World Accord Salutes the Norwegian Nobel Prize Committee for choosing to award their prize this year to Muhammad Yunus.Mr. Yunus was a professor of economics from Bangladesh. He established the Grameen Bank, now famous for being a commercial enterprise that makes loans to people without collateral, a very non-banking thing to do. Despite his successful example to the financial world, financial institutions and governments around the world in general have failed to sieze the opportunity. The profile provided by the Nobel Committee may help to shake up a system that fails to allow most of the global citizens through the "locked iron gates" of economic power to participate in the global economy on a more equal footing.
Our salute to the Nobel Committee also adds to the respect and accolades earned by Mr. Yunus for vision and leadership. Mr. Sverre Lodgaard, Director of the Norwegian Institute of International Affairs and also first deputy member of the Norwegian Nobel Committee has stated, "More people die each year from poverty than from war, so a fight against the violence which is perpetrated through the extreme division in our world's resources is very welcome. This year's prize was spot on. That they (Nobel Committee) now include development is great."
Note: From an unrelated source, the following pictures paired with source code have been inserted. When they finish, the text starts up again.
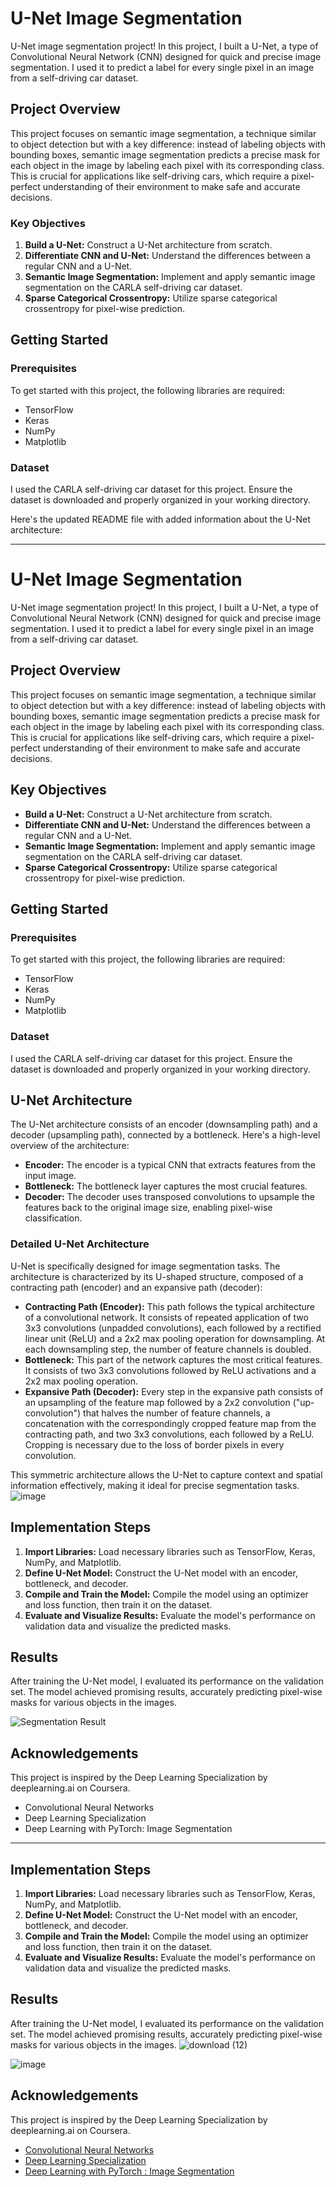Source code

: # U-Net Image Segmentation

U-Net image segmentation project! In this project, I built a U-Net, a type of Convolutional Neural Network (CNN) designed for quick and precise image segmentation. I used it to predict a label for every single pixel in an image from a self-driving car dataset.

## Project Overview

This project focuses on semantic image segmentation, a technique similar to object detection but with a key difference: instead of labeling objects with bounding boxes, semantic image segmentation predicts a precise mask for each object in the image by labeling each pixel with its corresponding class. This is crucial for applications like self-driving cars, which require a pixel-perfect understanding of their environment to make safe and accurate decisions.

### Key Objectives

1. **Build a U-Net:** Construct a U-Net architecture from scratch.
2. **Differentiate CNN and U-Net:** Understand the differences between a regular CNN and a U-Net.
3. **Semantic Image Segmentation:** Implement and apply semantic image segmentation on the CARLA self-driving car dataset.
4. **Sparse Categorical Crossentropy:** Utilize sparse categorical crossentropy for pixel-wise prediction.

## Getting Started

### Prerequisites

To get started with this project, the following libraries are required:

- TensorFlow
- Keras
- NumPy
- Matplotlib

### Dataset

I used the CARLA self-driving car dataset for this project. Ensure the dataset is downloaded and properly organized in your working directory.

Here's the updated README file with added information about the U-Net architecture:

---

# U-Net Image Segmentation

U-Net image segmentation project! In this project, I built a U-Net, a type of Convolutional Neural Network (CNN) designed for quick and precise image segmentation. I used it to predict a label for every single pixel in an image from a self-driving car dataset.

## Project Overview
This project focuses on semantic image segmentation, a technique similar to object detection but with a key difference: instead of labeling objects with bounding boxes, semantic image segmentation predicts a precise mask for each object in the image by labeling each pixel with its corresponding class. This is crucial for applications like self-driving cars, which require a pixel-perfect understanding of their environment to make safe and accurate decisions.

## Key Objectives
- **Build a U-Net:** Construct a U-Net architecture from scratch.
- **Differentiate CNN and U-Net:** Understand the differences between a regular CNN and a U-Net.
- **Semantic Image Segmentation:** Implement and apply semantic image segmentation on the CARLA self-driving car dataset.
- **Sparse Categorical Crossentropy:** Utilize sparse categorical crossentropy for pixel-wise prediction.

## Getting Started

### Prerequisites
To get started with this project, the following libraries are required:
- TensorFlow
- Keras
- NumPy
- Matplotlib

### Dataset
I used the CARLA self-driving car dataset for this project. Ensure the dataset is downloaded and properly organized in your working directory.

## U-Net Architecture
The U-Net architecture consists of an encoder (downsampling path) and a decoder (upsampling path), connected by a bottleneck. Here's a high-level overview of the architecture:

- **Encoder:** The encoder is a typical CNN that extracts features from the input image.
- **Bottleneck:** The bottleneck layer captures the most crucial features.
- **Decoder:** The decoder uses transposed convolutions to upsample the features back to the original image size, enabling pixel-wise classification.

### Detailed U-Net Architecture
U-Net is specifically designed for image segmentation tasks. The architecture is characterized by its U-shaped structure, composed of a contracting path (encoder) and an expansive path (decoder):

- **Contracting Path (Encoder):** This path follows the typical architecture of a convolutional network. It consists of repeated application of two 3x3 convolutions (unpadded convolutions), each followed by a rectified linear unit (ReLU) and a 2x2 max pooling operation for downsampling. At each downsampling step, the number of feature channels is doubled.
- **Bottleneck:** This part of the network captures the most critical features. It consists of two 3x3 convolutions followed by ReLU activations and a 2x2 max pooling operation.
- **Expansive Path (Decoder):** Every step in the expansive path consists of an upsampling of the feature map followed by a 2x2 convolution ("up-convolution") that halves the number of feature channels, a concatenation with the correspondingly cropped feature map from the contracting path, and two 3x3 convolutions, each followed by a ReLU. Cropping is necessary due to the loss of border pixels in every convolution.

This symmetric architecture allows the U-Net to capture context and spatial information effectively, making it ideal for precise segmentation tasks.
![image](https://github.com/jaliyanimanthako/U-Net-Image-Segmentation-Cousera-Guided-Project-/assets/161110418/b6ae463a-52a8-4ab0-9984-eb27301eb08d)


## Implementation Steps
1. **Import Libraries:** Load necessary libraries such as TensorFlow, Keras, NumPy, and Matplotlib.
2. **Define U-Net Model:** Construct the U-Net model with an encoder, bottleneck, and decoder.
3. **Compile and Train the Model:** Compile the model using an optimizer and loss function, then train it on the dataset.
4. **Evaluate and Visualize Results:** Evaluate the model's performance on validation data and visualize the predicted masks.

## Results
After training the U-Net model, I evaluated its performance on the validation set. The model achieved promising results, accurately predicting pixel-wise masks for various objects in the images.

![Segmentation Result](download (12))

## Acknowledgements
This project is inspired by the Deep Learning Specialization by deeplearning.ai on Coursera.

- Convolutional Neural Networks
- Deep Learning Specialization
- Deep Learning with PyTorch: Image Segmentation

---

## Implementation Steps

1. **Import Libraries:** Load necessary libraries such as TensorFlow, Keras, NumPy, and Matplotlib.
2. **Define U-Net Model:** Construct the U-Net model with an encoder, bottleneck, and decoder.
3. **Compile and Train the Model:** Compile the model using an optimizer and loss function, then train it on the dataset.
4. **Evaluate and Visualize Results:** Evaluate the model's performance on validation data and visualize the predicted masks.

## Results

After training the U-Net model, I evaluated its performance on the validation set. The model achieved promising results, accurately predicting pixel-wise masks for various objects in the images.
![download (12)](https://github.com/jaliyanimanthako/U-Net-Image-Segmentation-Cousera-Guided-Project-/assets/161110418/bb557623-b067-43f5-839e-a5269b28962e)

![image](https://github.com/jaliyanimanthako/U-Net-Image-Segmentation-Cousera-Guided-Project-/assets/161110418/40915fba-9a2e-45f4-979e-1339993a9f41)



## Acknowledgements

This project is inspired by the Deep Learning Specialization by deeplearning.ai on Coursera.

- [Convolutional Neural Networks](https://www.coursera.org/learn/convolutional-neural-networks)
- [Deep Learning Specialization](https://www.deeplearning.ai/program/deep-learning-specialization/)
- [Deep Learning with PyTorch : Image Segmentation](https://www.coursera.org/account/accomplishments/verify/27ULZG8NP4MD)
World Accord has long believed in and supported credit initiatives among the "un-bankable" poor in Asia and Central America. Micro Credit loaning systems championed by Mr. Yunus and his Grameen Bank contribute dramatically to global peace and stability. Access to credit can allow people the opportunity to participate in civil society, democratic advancement and stability. If so-called 'first world' leaders, even those who verbally champion democracy, would consider their own national stability and prosperity should the majority of their citizens be denied access to credit and all the opportunity it affords their people, there would be wholesale change in policies governing foreign aid. Official development assistance and the draconian rules and policies currently employed by governments, the G-8 and the World Bank would change radically.
World Accord agrees with Ole Danbolt Mjoes, of the Norwegian Nobel Committee who said, "Today there are few things peace researchers and other scholars are readier to agree on than precisely that democracy and human rights advance peace".
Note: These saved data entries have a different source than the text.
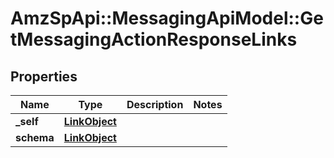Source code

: # AmzSpApi::MessagingApiModel::GetMessagingActionResponseLinks

## Properties
Name | Type | Description | Notes
------------ | ------------- | ------------- | -------------
**_self** | [**LinkObject**](LinkObject.md) |  | 
**schema** | [**LinkObject**](LinkObject.md) |  | 

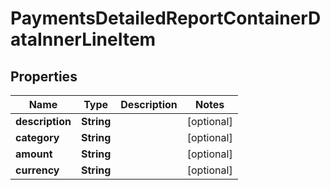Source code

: 

# PaymentsDetailedReportContainerDataInnerLineItem


## Properties

| Name | Type | Description | Notes |
|------------ | ------------- | ------------- | -------------|
|**description** | **String** |  |  [optional] |
|**category** | **String** |  |  [optional] |
|**amount** | **String** |  |  [optional] |
|**currency** | **String** |  |  [optional] |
In the community of nations making up the "Peaceful World", Mr. Muhammad Yunus should not stand out as "alone" among his banking peers, but he does. Indeed, Bangladesh is a world leader with citizens like Mr. Muhammad Yunus and Mr. Fazle Hasan Abed, founder of BRAC, an agency that works shoulder-to-shoulder with Grameen Bank to equip those born into poverty to participate as equals with those born into wealth.
Thank you Mr. Yunus for your vision and willingness to take action. Thank you to the Nobel Committee for your insight and leadership. You make the world a better place.